_WHAT TO DO_:
Lines with "FollowSymlink" in them are to be located in the listing below and copied.

_DATA RECORDS_:

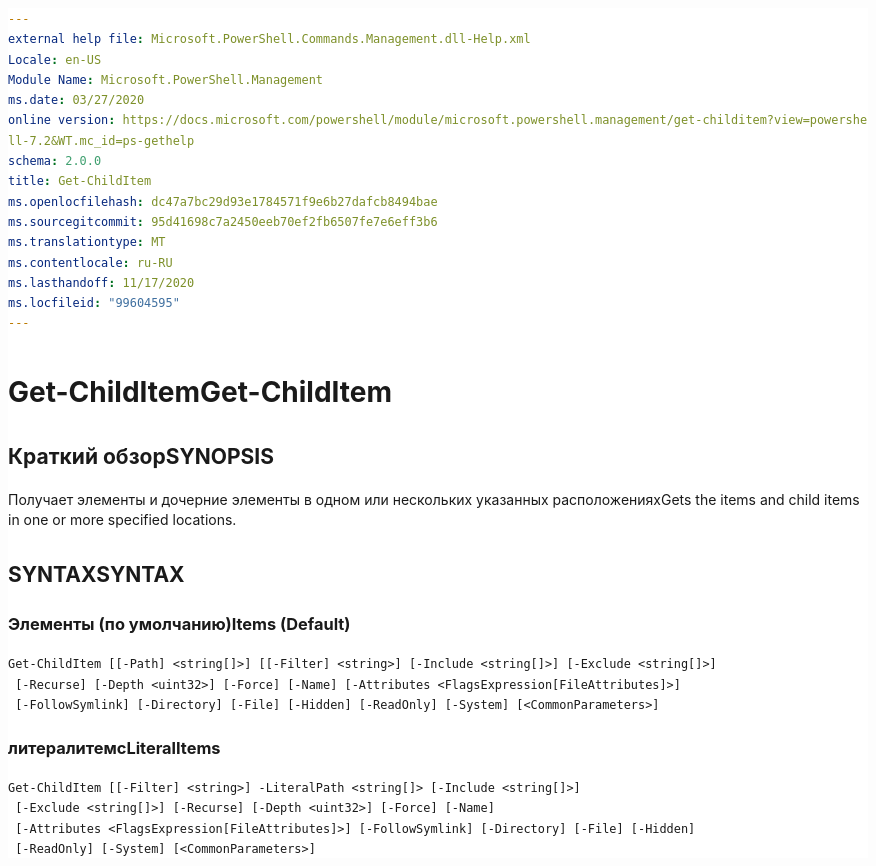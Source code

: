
 ```yaml
---
external help file: Microsoft.PowerShell.Commands.Management.dll-Help.xml
Locale: en-US
Module Name: Microsoft.PowerShell.Management
ms.date: 03/27/2020
online version: https://docs.microsoft.com/powershell/module/microsoft.powershell.management/get-childitem?view=powershell-7.2&WT.mc_id=ps-gethelp
schema: 2.0.0
title: Get-ChildItem
ms.openlocfilehash: dc47a7bc29d93e1784571f9e6b27dafcb8494bae
ms.sourcegitcommit: 95d41698c7a2450eeb70ef2fb6507fe7e6eff3b6
ms.translationtype: MT
ms.contentlocale: ru-RU
ms.lasthandoff: 11/17/2020
ms.locfileid: "99604595"
---
```

# <span data-ttu-id="95fed-102">Get-ChildItem</span><span class="sxs-lookup"><span data-stu-id="95fed-102">Get-ChildItem</span></span>

## <span data-ttu-id="95fed-103">Краткий обзор</span><span class="sxs-lookup"><span data-stu-id="95fed-103">SYNOPSIS</span></span>

<span data-ttu-id="95fed-104">Получает элементы и дочерние элементы в одном или нескольких указанных расположениях</span><span class="sxs-lookup"><span data-stu-id="95fed-104">Gets the items and child items in one or more specified locations.</span></span>

## <span data-ttu-id="95fed-105">SYNTAX</span><span class="sxs-lookup"><span data-stu-id="95fed-105">SYNTAX</span></span>

### <span data-ttu-id="95fed-106">Элементы (по умолчанию)</span><span class="sxs-lookup"><span data-stu-id="95fed-106">Items (Default)</span></span>

```
Get-ChildItem [[-Path] <string[]>] [[-Filter] <string>] [-Include <string[]>] [-Exclude <string[]>]
 [-Recurse] [-Depth <uint32>] [-Force] [-Name] [-Attributes <FlagsExpression[FileAttributes]>]
 [-FollowSymlink] [-Directory] [-File] [-Hidden] [-ReadOnly] [-System] [<CommonParameters>]
```

### <span data-ttu-id="95fed-107">литералитемс</span><span class="sxs-lookup"><span data-stu-id="95fed-107">LiteralItems</span></span>

```
Get-ChildItem [[-Filter] <string>] -LiteralPath <string[]> [-Include <string[]>]
 [-Exclude <string[]>] [-Recurse] [-Depth <uint32>] [-Force] [-Name]
 [-Attributes <FlagsExpression[FileAttributes]>] [-FollowSymlink] [-Directory] [-File] [-Hidden]
 [-ReadOnly] [-System] [<CommonParameters>]
```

_RESPONSE_:
 [-FollowSymlink] [-Directory] [-File] [-Hidden] [-ReadOnly] [-System] [<CommonParameters>]
 [-Attributes <FlagsExpression[FileAttributes]>] [-FollowSymlink] [-Directory] [-File] [-Hidden]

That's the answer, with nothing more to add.